One of the accusations most commonly levelled against Nate Silver and his enterprise is that probabilistic predictions are unfalsifiable. “He never said the Democrats would win the House. He only said there was an 85% chance. So if they don’t win, he has an out.” This is true only if we focus on the top-level prediction, and ignore all the smaller predictions that went into it. (Except in the trivial sense that you can’t say it’s impossible that a fair coin just happened to come up heads 20 times in a row.)
So, since Silver can be tested, I thought I should see how 538’s predictions stood up in the 2018 US House election. I took their predictions of the probability of victory for a Democratic candidate in all 435 congressional districts (I used their “Deluxe” prediction) from the morning of 6 November. (I should perhaps note here that one third of the districts had estimates of 0 (31 districts) or 1 (113 districts), so a victory for the wrong candidate in any one of these districts would have been a black mark for the model.) I ordered the districts by the predicted probability, to compute the cumulative predicted number of seats, starting from the smallest. I plot them against the cumulative actual number of seats won, taking the current leader for the winner in the 11 districts where there is no definite decision yet.

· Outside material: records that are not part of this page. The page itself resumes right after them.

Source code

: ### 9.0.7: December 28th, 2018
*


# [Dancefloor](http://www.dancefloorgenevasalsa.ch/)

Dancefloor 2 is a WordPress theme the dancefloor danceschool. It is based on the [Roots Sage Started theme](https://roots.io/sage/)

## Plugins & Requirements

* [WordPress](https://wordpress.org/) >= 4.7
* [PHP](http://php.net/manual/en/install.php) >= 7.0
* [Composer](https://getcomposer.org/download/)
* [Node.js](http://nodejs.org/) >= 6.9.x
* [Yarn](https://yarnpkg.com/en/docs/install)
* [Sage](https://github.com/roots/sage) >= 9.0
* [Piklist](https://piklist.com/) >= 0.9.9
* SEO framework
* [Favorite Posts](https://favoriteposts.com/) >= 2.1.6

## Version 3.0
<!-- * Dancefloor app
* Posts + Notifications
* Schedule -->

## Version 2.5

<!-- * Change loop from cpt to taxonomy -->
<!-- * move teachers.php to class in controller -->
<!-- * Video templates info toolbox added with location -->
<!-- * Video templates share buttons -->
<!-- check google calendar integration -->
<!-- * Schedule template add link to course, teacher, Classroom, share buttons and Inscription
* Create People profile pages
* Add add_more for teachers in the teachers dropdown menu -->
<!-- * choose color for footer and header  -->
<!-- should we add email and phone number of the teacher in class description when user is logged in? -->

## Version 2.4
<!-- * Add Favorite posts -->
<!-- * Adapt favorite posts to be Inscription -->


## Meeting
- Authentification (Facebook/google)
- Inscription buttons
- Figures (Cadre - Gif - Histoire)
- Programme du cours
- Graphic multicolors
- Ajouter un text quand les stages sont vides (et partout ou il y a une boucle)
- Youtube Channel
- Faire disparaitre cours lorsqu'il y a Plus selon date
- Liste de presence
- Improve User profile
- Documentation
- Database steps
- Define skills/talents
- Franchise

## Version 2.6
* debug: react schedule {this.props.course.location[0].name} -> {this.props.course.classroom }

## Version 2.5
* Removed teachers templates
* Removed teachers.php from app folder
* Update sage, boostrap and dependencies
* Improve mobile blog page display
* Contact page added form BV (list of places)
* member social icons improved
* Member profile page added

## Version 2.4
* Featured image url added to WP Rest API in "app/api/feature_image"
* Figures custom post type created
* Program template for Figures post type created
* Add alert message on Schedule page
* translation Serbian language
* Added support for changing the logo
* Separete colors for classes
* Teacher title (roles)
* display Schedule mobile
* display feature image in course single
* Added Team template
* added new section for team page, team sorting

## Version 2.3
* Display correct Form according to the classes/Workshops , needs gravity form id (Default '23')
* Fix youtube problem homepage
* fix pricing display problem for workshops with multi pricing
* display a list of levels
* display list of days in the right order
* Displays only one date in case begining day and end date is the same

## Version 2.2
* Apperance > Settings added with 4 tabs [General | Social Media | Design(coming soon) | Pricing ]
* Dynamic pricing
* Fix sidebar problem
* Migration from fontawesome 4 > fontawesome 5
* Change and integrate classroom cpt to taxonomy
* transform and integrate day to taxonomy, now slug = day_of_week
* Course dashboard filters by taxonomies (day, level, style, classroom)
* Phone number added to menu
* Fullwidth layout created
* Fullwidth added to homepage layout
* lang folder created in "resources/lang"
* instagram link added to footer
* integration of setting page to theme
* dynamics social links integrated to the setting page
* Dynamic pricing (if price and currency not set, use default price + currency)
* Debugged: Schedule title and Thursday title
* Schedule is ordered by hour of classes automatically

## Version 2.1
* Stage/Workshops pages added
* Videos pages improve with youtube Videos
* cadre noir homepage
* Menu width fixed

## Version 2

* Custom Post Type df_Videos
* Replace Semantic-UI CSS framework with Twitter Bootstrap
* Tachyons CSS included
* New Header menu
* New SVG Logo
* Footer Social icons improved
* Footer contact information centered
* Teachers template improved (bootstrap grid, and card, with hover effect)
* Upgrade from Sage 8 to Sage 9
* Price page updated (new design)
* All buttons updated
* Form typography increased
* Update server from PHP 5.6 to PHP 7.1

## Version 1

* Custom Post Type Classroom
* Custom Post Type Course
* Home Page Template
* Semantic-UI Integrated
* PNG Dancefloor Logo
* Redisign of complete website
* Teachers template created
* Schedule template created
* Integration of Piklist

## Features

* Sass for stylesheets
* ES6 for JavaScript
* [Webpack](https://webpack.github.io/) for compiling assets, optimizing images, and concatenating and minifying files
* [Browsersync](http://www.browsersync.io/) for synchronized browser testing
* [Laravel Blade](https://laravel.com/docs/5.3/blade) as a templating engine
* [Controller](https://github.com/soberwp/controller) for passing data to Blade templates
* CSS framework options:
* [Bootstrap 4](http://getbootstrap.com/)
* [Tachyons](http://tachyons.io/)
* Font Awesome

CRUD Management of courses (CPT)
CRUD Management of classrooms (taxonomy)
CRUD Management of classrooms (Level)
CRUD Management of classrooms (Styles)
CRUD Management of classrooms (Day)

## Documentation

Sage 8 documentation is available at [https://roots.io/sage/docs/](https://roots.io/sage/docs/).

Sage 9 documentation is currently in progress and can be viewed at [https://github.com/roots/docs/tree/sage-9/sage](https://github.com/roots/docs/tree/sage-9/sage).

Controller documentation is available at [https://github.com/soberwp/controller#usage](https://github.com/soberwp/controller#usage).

The predicted number of seats won by Democrats was 231.4, impressively close to the actual 231 won. But that’s not the standard we are judging them by, and in this plot (and the ones to follow) I have normalised the predicted and observed totals to be the same. I’m looking at the cumulative fractions of a seat contributed by each district. If the predicted probabilities are accurate, we would expect the plot (in green) to lie very close to the line with slope 1 (dashed red). It certainly does look close, but the scale doesn’t make it easy to see the differences. So here is the plot of the prediction error, the difference between the red dashed line and the green curve, against the cumulative prediction:
There certainly seems to have been some overestimation of Democratic chances at the low end, leading to a maximum cumulative overprediction of about 6 (which comes at district 155, that is, the 155th most Republican district). It’s not obvious whether these differences are worse than you would expect. So in the next plot we make two comparisons. The red curve replaces the true outcomes with simulated outcomes, where we assume the 538 probabilities are exactly right. This is the best case scenario. (We only plot it out to 100 cumulative seats, because the action is all at the low end. The last 150 districts have essentially no randomness. The red curve and the green curve look very similar (except for the direction; the direction of the error is random). The most extreme error in the simulated election result is a bit more than 5.

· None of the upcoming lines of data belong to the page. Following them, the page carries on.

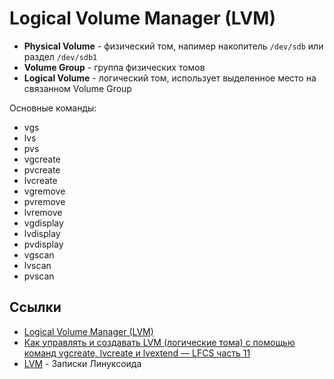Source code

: # Logical Volume Manager (LVM)

- **Physical Volume** - физический том, напимер накопитель `/dev/sdb` или раздел `/dev/sdb1`
- **Volume Group** - группа физических томов
- **Logical Volume** - логический том, использует выделенное место на связанном Volume Group

Основные команды:
- vgs
- lvs
- pvs
- vgcreate
- pvcreate
- lvcreate
- vgremove
- pvremove
- lvremove
- vgdisplay
- lvdisplay
- pvdisplay
- vgscan
- lvscan
- pvscan

## Ссылки
- [Logical Volume Manager (LVM)](https://help.ubuntu.ru/wiki/lvm)
- [Как управлять и создавать LVM (логические тома) с помощью команд vgcreate, lvcreate и lvextend — LFCS часть 11](https://blog.sedicomm.com/2018/09/15/kak-upravlyat-i-sozdavat-lvm-logicheskie-toma-s-pomoshhyu-komand-vgcreate-lvcreate-i-lvextend-lfcs-chast-11/)
- [LVM](https://www.kryukov.biz/soderzhanie/rabota-s-nakopitelyami/lvm/) - Записки Линуксоида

What would the curve look like if Silver had cheated, by trying to make his predictions all look less certain, to give himself an out when they go wrong? We imagine an alternative psephologist, call him Nate Tarnished, who has access to the exact true probabilities for Democrats to win each district, but who hedges his bets by reporting a probability closer to 1/2. (As an example, we take the cumulative beta(1/2,1/2) distribution function. this leaves 0, 1/2, and 1 unchanged, but .001 would get pushed up to .02, .05 is pushed up to .14, and .2 becomes .3. Similarly, .999 becomes .98 and .8 drops to .7. Not huge changes, but enough to create more wiggle room after the fact.

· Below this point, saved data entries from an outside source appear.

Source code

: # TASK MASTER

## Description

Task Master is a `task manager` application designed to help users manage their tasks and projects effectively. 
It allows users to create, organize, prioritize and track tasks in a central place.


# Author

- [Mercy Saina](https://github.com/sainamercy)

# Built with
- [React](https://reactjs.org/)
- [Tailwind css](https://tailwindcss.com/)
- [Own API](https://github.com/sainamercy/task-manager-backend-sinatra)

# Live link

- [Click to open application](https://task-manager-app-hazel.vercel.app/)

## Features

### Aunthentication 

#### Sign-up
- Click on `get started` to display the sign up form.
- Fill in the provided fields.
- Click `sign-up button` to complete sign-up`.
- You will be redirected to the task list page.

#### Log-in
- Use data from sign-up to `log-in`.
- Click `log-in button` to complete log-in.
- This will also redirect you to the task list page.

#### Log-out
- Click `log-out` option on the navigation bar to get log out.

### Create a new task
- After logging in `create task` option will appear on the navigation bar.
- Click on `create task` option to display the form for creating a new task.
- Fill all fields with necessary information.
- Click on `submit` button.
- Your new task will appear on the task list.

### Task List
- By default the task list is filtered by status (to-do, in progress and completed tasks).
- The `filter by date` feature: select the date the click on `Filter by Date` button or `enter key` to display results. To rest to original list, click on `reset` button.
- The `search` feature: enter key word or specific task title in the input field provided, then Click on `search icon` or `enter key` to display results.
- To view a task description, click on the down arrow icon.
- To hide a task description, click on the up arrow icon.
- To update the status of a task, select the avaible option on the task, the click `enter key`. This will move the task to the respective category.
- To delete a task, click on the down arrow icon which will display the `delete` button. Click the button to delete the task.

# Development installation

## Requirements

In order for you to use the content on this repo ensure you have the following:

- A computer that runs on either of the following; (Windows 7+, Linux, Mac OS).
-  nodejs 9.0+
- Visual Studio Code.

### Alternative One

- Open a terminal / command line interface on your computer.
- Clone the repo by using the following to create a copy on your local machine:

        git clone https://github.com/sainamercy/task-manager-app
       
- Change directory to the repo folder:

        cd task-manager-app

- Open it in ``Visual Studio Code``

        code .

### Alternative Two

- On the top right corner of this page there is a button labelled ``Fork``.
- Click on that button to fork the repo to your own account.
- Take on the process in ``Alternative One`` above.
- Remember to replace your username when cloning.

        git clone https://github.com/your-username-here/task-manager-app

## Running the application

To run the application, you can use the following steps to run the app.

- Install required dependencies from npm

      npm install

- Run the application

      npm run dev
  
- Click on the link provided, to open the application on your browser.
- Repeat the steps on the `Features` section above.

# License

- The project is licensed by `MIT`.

In this case, we would expect to accumulate much more excess cumulative predicted probability on the left side. And this is exactly what we illustrate with the blue curve, where the error repeatedly rises nearly to 10, before slowly declining to 0.
I’d say the performance of the 538 models in this election was impressive. A better test would be to look at the predicted vote shares in all 435 districts. This would require that I manually enter all of the results, since they don’t seem to be available to download. Perhaps I’ll do that some day.